Story, first published: The Magazine of Fantasy and Science Fiction, Jan. 1960
A famous writer, the last surviving "gentleman," is phasing out his career. In a magazine interview occasioned by his retirement, he learns that certain facts about his life no longer seem to be true. When he goes to his mother's for dinner, he finds a stranger living there. Other evidence points to the fact that he is not really who he seems to be, that his gentleman's existence is imagined and not real. He has the ability to literally put himself in anyone else's situation by the power of his imagination. He remembers a deal he had made thirty years ago with a magazine book editor to play this double role to have influence on others who could drastically alter the course of world events.
The writer goes to the magazine as his shabbier real self for a showdown. At the magazine is "Harvey", a Jeanne-Dixon-like computer whose predictions have been amazingly right. The writer discovers that the editor is an alien who has been controlling humans (another "Harvey" was the Delphic oracle) but only at "crisis points" in human history. The writer becomes a Neanderthal and tears the alien apart; when he does, "Harvey" disappears. He concludes that humanity has a right and duty to be itself, without outside interference.

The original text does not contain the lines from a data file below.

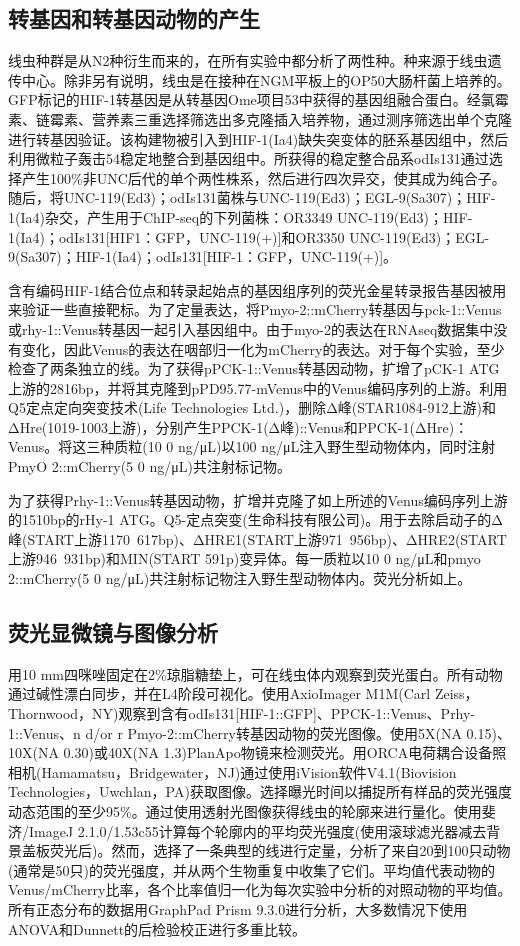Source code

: \documentclass{ctexart}
\begin{document}
    \subsection{转基因和转基因动物的产生}
    线虫种群是从N2种衍生而来的，在所有实验中都分析了两性种。种来源于线虫遗传中心。除非另有说明，线虫是在接种在NGM平板上的OP50大肠杆菌上培养的。GFP标记的HIF-1转基因是从转基因Ome项目53中获得的基因组融合蛋白。经氯霉素、链霉素、营养素三重选择筛选出多克隆插入培养物，通过测序筛选出单个克隆进行转基因验证。该构建物被引入到HIF-1(Ia4)缺失突变体的胚系基因组中，然后利用微粒子轰击54稳定地整合到基因组中。所获得的稳定整合品系odIs131通过选择产生100\%非UNC后代的单个两性株系，然后进行四次异交，使其成为纯合子。随后，将UNC-119(Ed3)；odIs131菌株与UNC-119(Ed3)；EGL-9(Sa307)；HIF-1(Ia4)杂交，产生用于ChIP-seq的下列菌株：OR3349 UNC-119(Ed3)；HIF-1(Ia4)；odIs131[HIF1：GFP，UNC-119(+)]和OR3350 UNC-119(Ed3)；EGL-9(Sa307)；HIF-1(Ia4)；odIs131[HIF-1：GFP，UNC-119(+)]。

    含有编码HIF-1结合位点和转录起始点的基因组序列的荧光金星转录报告基因被用来验证一些直接靶标。为了定量表达，将Pmyo-2::mCherry转基因与pck-1::Venus或rhy-1::Venus转基因一起引入基因组中。由于myo-2的表达在RNAseq数据集中没有变化，因此Venus的表达在咽部归一化为mCherry的表达。对于每个实验，至少检查了两条独立的线。为了获得pPCK-1::Venus转基因动物，扩增了pCK-1 ATG上游的2816bp，并将其克隆到pPD95.77-mVenus中的Venus编码序列的上游。利用Q5定点定向突变技术(Life Technologies Ltd.)，删除Δ峰(STAR1084-912上游)和ΔHre(1019-1003上游)，分别产生PPCK-1(Δ峰)::Venus和PPCK-1(ΔHre)：Venus。将这三种质粒(10 0 ng/μL)以100 ng/μL注入野生型动物体内，同时注射PmyO 2::mCherry(5 0 ng/μL)共注射标记物。

    为了获得Prhy-1::Venus转基因动物，扩增并克隆了如上所述的Venus编码序列上游的1510bp的rHy-1 ATG。Q5-定点突变(生命科技有限公司)。用于去除启动子的Δ峰(START上游1170~617bp)、ΔHRE1(START上游971~956bp)、ΔHRE2(START上游946~931bp)和MIN(START 591p)变异体。每一质粒以10 0 ng/μL和pmyo 2::mCherry(5 0 ng/μL)共注射标记物注入野生型动物体内。荧光分析如上。

    \subsection{荧光显微镜与图像分析}

    用10 mm四咪唑固定在2\%琼脂糖垫上，可在线虫体内观察到荧光蛋白。所有动物通过碱性漂白同步，并在L4阶段可视化。使用AxioImager M1M(Carl Zeiss，Thornwood，NY)观察到含有odIs131[HIF-1::GFP]、PPCK-1::Venus、Prhy-1::Venus、n d/or r Pmyo-2::mCherry转基因动物的荧光图像。使用5X(NA 0.15)、10X(NA 0.30)或40X(NA 1.3)PlanApo物镜来检测荧光。用ORCA电荷耦合设备照相机(Hamamatsu，Bridgewater，NJ)通过使用iVision软件V4.1(Biovision Technologies，Uwchlan，PA)获取图像。选择曝光时间以捕捉所有样品的荧光强度动态范围的至少95\%。通过使用透射光图像获得线虫的轮廓来进行量化。使用斐济/ImageJ 2.1.0/1.53c55计算每个轮廓内的平均荧光强度(使用滚球滤光器减去背景盖板荧光后)。然而，选择了一条典型的线进行定量，分析了来自20到100只动物(通常是50只)的荧光强度，并从两个生物重复中收集了它们。平均值代表动物的Venus/mCherry比率，各个比率值归一化为每次实验中分析的对照动物的平均值。所有正态分布的数据用GraphPad Prism 9.3.0进行分析，大多数情况下使用ANOVA和Dunnett的后检验校正进行多重比较。
\end{document}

Ewald, Robert J.: When the Fires Burn High and the Wind is from the North, p.62-63
A well-known writer approaches retirement, and becomes aware that certain aspects of his life have been a delusion forced upon him in order that he may be the influential writer that the Powers That Be feel he must be, so as to set the proper societal ripples in motion. The Powers That Be turn out to be a massively powerful AI, and the creature that maintains it while disguised as an ordinary human.